Replacing the electoral college with a system that would ensure that the winner of the national popular vote is the winner of the presidential election has long been discussed by American political reformers.
The election of 2000 in which George W. Bush won a majority of the electoral votes but lost the national popular vote refueled interest in the topic. By winning slightly fewer popular votes than he did, the reverse might have occurred in 2004: President Bush could have won the popular vote but lost the electoral college.
Standing in the way of changing the electoral vote system is the fact that it is firmly ensconced in Article II, Section 1 of the U.S. Constitution. The requirement that three-quarters of the states ratify a constitutional amendment is an especially high hurdle for changing the electoral college because small states generally fear that a national popular vote will reduce the slight bias in their favor in the number of electoral votes and the incentive that the system provides for candidates to campaign state by state.

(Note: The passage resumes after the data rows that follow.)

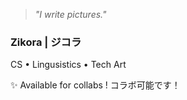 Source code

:> _"I write pictures."_
### Zikora | ジコラ
CS • Lingusistics • Tech Art

✨ Available for collabs ! コラボ可能です！
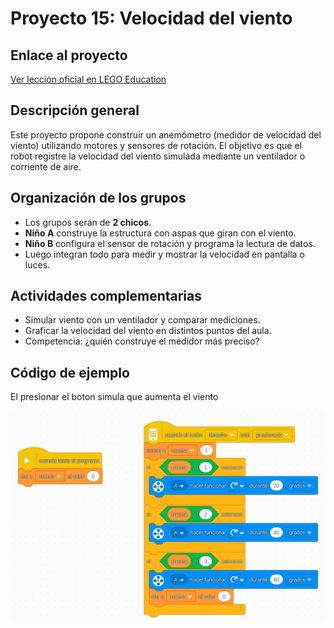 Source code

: 
# Proyecto 15: Velocidad del viento
## Enlace al proyecto
[Ver lección oficial en LEGO Education](https://education.lego.com/es-es/lessons/prime-life-hacks/wind-speed/)

## Descripción general
Este proyecto propone construir un anemómetro (medidor de velocidad del viento) utilizando motores y sensores de rotación. El objetivo es que el robot registre la velocidad del viento simulada mediante un ventilador o corriente de aire.

## Organización de los grupos
- Los grupos serán de **2 chicos**.
- **Niño A** construye la estructura con aspas que giran con el viento.
- **Niño B** configura el sensor de rotación y programa la lectura de datos.
- Luego integran todo para medir y mostrar la velocidad en pantalla o luces.

## Actividades complementarias
- Simular viento con un ventilador y comparar mediciones.
- Graficar la velocidad del viento en distintos puntos del aula.
- Competencia: ¿quién construye el medidor más preciso?

## Código de ejemplo
El presionar el boton simula que aumenta el viento

![valocidadVidentoCode](./img4/velocidad_viento_code.png)
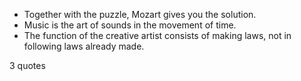  - Together with the puzzle, Mozart gives you the solution.
 - Music is the art of sounds in the movement of time.
 - The function of the creative artist consists of making laws, not in following laws already made.

3 quotes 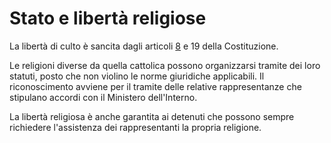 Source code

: # Stato e libertà religiose

La libertà di culto è sancita dagli articoli [8](12a.md#articolo-8) e 19 della
Costituzione.

Le religioni diverse da quella cattolica possono organizzarsi tramite dei loro
statuti, posto che non violino le norme giuridiche applicabili. Il
riconoscimento avviene per il tramite delle relative rappresentanze che
stipulano accordi con il Ministero dell'Interno.

La libertà religiosa è anche garantita ai detenuti che possono sempre richiedere
l'assistenza dei rappresentanti la propria religione.
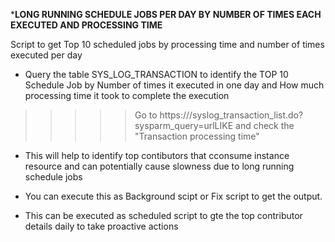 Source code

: *********LONG RUNNING SCHEDULE JOBS PER DAY BY NUMBER OF TIMES EACH EXECUTED AND PROCESSING TIME********

Script to get Top 10 scheduled jobs by processing time and number of times executed per day

 - Query the table SYS_LOG_TRANSACTION to identify the TOP 10 Schedule Job by Number of times it executed in one day and How much processing time it took to complete the execution

>>>>> Go to https://<your instance URL>/syslog_transaction_list.do?sysparm_query=urlLIKE<your scheduled job name> and check the "Transaction processing time"

 - This will help to identify top contibutors that cconsume instance resource and can potentially cause slowness due to long running schedule jobs

 - You can execute this as Background scipt or Fix script to get the output.
 - This can be executed as scheduled script to gte the top contributor details daily to take proactive actions
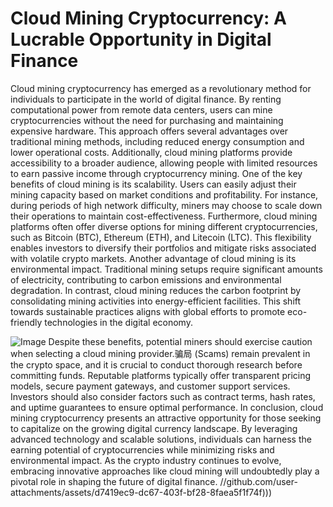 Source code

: # Cloud Mining Cryptocurrency: A Lucrable Opportunity in Digital Finance
Cloud mining cryptocurrency has emerged as a revolutionary method for individuals to participate in the world of digital finance. By renting computational power from remote data centers, users can mine cryptocurrencies without the need for purchasing and maintaining expensive hardware. This approach offers several advantages over traditional mining methods, including reduced energy consumption and lower operational costs. Additionally, cloud mining platforms provide accessibility to a broader audience, allowing people with limited resources to earn passive income through cryptocurrency mining.
One of the key benefits of cloud mining is its scalability. Users can easily adjust their mining capacity based on market conditions and profitability. For instance, during periods of high network difficulty, miners may choose to scale down their operations to maintain cost-effectiveness. Furthermore, cloud mining platforms often offer diverse options for mining different cryptocurrencies, such as Bitcoin (BTC), Ethereum (ETH), and Litecoin (LTC). This flexibility enables investors to diversify their portfolios and mitigate risks associated with volatile crypto markets.
Another advantage of cloud mining is its environmental impact. Traditional mining setups require significant amounts of electricity, contributing to carbon emissions and environmental degradation. In contrast, cloud mining reduces the carbon footprint by consolidating mining activities into energy-efficient facilities. This shift towards sustainable practices aligns with global efforts to promote eco-friendly technologies in the digital economy.

![Image](https://github.com/user-attachments/assets/4a25d116-2220-4385-b08e-f287af8fcbc4)
Despite these benefits, potential miners should exercise caution when selecting a cloud mining provider.骗局 (Scams) remain prevalent in the crypto space, and it is crucial to conduct thorough research before committing funds. Reputable platforms typically offer transparent pricing models, secure payment gateways, and customer support services. Investors should also consider factors such as contract terms, hash rates, and uptime guarantees to ensure optimal performance.
In conclusion, cloud mining cryptocurrency presents an attractive opportunity for those seeking to capitalize on the growing digital currency landscape. By leveraging advanced technology and scalable solutions, individuals can harness the earning potential of cryptocurrencies while minimizing risks and environmental impact. As the crypto industry continues to evolve, embracing innovative approaches like cloud mining will undoubtedly play a pivotal role in shaping the future of digital finance. 
 //github.com/user-attachments/assets/d7419ec9-dc67-403f-bf28-8faea5f1f74f)))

Now comes National Popular Vote, an organization with bipartisan support from former presidential wannabes John Anderson and Birch Bayh (among others), with a "cheeky" proposal to bring about a national popular vote through state legislative action without amending the Constitution. Their idea is for states to enact an interstate compact in which each state binds its electors to vote for the winner of the national popular vote. The compact would not take effect until states with a total of 270 electoral votes--enough to obtain a majority in the electoral college--pass legislation and join the compact.